■ **PROBLEM STATEMENT**
What is the number of lines below that contain the word "tcolorbox"? Give only that number.

[Data entries]
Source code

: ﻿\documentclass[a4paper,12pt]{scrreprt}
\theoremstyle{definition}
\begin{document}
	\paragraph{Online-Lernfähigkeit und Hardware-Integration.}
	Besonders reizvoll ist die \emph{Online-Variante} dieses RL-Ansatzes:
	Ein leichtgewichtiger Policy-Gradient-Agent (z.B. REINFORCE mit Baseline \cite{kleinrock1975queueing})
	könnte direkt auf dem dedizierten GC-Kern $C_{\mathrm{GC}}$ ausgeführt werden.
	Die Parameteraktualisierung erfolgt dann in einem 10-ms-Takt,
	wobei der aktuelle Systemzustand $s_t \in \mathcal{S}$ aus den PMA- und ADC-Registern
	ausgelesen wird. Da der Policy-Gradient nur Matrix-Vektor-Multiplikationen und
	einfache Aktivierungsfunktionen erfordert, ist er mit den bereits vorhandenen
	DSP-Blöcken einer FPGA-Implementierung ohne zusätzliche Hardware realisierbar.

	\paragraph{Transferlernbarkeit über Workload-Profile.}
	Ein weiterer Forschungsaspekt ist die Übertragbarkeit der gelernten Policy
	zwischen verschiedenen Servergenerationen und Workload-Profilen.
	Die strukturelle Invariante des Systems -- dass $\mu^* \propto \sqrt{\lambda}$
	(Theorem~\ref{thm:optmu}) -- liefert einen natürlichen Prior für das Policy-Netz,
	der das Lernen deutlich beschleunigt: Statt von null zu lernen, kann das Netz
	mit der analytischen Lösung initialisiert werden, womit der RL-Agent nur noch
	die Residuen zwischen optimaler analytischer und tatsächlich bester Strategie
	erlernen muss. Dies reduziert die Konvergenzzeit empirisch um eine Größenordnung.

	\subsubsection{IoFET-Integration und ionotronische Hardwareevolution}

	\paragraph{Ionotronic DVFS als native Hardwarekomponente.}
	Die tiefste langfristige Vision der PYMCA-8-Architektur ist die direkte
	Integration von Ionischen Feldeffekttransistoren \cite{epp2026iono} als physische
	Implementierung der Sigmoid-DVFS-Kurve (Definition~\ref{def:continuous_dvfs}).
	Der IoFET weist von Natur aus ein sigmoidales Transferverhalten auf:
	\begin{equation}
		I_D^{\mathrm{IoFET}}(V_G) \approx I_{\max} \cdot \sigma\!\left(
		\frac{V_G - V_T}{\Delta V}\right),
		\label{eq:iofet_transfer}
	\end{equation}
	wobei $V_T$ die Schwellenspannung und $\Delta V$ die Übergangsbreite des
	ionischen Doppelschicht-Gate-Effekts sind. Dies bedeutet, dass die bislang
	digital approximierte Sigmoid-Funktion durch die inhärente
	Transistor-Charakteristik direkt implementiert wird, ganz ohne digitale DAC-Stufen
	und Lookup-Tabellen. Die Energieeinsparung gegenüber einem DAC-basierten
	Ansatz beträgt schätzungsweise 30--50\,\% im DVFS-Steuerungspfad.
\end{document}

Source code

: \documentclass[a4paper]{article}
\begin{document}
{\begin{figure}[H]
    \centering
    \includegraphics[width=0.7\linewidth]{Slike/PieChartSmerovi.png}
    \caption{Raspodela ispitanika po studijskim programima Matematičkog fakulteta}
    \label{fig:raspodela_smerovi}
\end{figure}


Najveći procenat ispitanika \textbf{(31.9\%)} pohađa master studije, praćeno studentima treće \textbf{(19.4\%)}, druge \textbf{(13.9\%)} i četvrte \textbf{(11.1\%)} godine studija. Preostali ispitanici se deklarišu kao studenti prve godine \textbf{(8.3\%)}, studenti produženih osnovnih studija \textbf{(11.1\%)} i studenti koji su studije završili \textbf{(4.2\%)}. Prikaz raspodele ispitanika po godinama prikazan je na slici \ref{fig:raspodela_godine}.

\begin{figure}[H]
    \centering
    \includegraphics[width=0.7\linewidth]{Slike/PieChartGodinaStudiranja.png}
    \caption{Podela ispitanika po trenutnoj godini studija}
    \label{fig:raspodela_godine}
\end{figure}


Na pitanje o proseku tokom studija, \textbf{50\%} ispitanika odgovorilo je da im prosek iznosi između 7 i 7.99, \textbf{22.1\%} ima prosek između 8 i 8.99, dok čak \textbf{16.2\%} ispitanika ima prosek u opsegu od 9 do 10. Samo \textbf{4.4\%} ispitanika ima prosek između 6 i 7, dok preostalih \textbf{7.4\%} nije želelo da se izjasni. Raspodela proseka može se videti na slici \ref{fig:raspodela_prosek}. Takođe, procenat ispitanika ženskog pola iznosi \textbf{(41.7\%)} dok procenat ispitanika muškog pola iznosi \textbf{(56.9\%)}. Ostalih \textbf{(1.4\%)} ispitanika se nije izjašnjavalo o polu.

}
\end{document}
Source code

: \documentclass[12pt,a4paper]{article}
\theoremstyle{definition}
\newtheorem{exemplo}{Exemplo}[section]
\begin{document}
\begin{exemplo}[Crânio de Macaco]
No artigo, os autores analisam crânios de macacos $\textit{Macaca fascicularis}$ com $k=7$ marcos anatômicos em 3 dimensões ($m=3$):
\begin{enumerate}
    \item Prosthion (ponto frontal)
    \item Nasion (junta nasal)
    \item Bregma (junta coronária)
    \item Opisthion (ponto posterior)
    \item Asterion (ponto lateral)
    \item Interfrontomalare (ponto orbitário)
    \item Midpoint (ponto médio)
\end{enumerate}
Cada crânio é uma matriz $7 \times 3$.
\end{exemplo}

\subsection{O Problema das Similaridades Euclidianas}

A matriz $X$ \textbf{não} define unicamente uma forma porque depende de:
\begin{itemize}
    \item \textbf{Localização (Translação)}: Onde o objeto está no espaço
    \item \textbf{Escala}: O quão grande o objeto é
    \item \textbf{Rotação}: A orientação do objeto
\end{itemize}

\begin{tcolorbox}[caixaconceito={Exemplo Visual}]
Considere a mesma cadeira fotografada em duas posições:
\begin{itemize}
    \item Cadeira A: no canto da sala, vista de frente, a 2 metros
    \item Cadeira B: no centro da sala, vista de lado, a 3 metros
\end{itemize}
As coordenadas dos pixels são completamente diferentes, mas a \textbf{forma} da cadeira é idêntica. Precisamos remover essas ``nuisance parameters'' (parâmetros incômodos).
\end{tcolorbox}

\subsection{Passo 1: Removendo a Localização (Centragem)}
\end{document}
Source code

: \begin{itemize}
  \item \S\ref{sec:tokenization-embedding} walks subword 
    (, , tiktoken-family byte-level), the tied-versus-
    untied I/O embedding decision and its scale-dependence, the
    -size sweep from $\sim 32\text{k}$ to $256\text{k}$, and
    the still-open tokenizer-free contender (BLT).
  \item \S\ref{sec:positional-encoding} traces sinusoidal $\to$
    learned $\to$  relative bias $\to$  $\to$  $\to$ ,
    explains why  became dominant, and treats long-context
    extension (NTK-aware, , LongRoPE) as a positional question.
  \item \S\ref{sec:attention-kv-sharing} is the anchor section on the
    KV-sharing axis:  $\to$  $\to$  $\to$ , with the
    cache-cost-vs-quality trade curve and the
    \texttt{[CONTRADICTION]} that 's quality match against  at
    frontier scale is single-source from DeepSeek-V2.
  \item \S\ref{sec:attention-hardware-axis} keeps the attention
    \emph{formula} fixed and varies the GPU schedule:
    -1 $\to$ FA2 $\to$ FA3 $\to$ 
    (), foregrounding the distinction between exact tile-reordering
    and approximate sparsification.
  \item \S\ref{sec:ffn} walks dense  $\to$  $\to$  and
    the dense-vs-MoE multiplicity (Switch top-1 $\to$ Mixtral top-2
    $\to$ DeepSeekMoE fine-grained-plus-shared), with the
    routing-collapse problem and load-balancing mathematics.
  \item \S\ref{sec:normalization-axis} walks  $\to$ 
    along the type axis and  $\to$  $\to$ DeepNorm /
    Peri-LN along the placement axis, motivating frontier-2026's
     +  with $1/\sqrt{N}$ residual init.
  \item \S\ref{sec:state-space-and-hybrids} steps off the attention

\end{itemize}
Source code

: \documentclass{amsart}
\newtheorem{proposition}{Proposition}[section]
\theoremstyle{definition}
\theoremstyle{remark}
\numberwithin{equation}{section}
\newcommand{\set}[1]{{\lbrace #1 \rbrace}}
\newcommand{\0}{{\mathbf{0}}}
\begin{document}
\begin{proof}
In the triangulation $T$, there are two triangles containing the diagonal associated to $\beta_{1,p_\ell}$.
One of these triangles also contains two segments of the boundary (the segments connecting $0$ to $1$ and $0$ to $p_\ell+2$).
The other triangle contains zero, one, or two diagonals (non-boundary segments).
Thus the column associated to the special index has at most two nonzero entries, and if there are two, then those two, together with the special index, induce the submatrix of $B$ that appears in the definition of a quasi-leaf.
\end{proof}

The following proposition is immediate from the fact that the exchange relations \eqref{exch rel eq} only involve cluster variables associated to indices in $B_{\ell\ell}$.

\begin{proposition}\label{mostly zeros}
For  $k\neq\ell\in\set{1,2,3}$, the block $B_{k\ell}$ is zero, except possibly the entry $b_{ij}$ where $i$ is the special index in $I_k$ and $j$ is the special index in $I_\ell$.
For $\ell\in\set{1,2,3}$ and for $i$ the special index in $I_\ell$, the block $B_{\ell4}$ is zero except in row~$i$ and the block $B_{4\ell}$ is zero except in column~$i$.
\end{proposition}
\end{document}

■ **PROBLEM SOLUTION**
2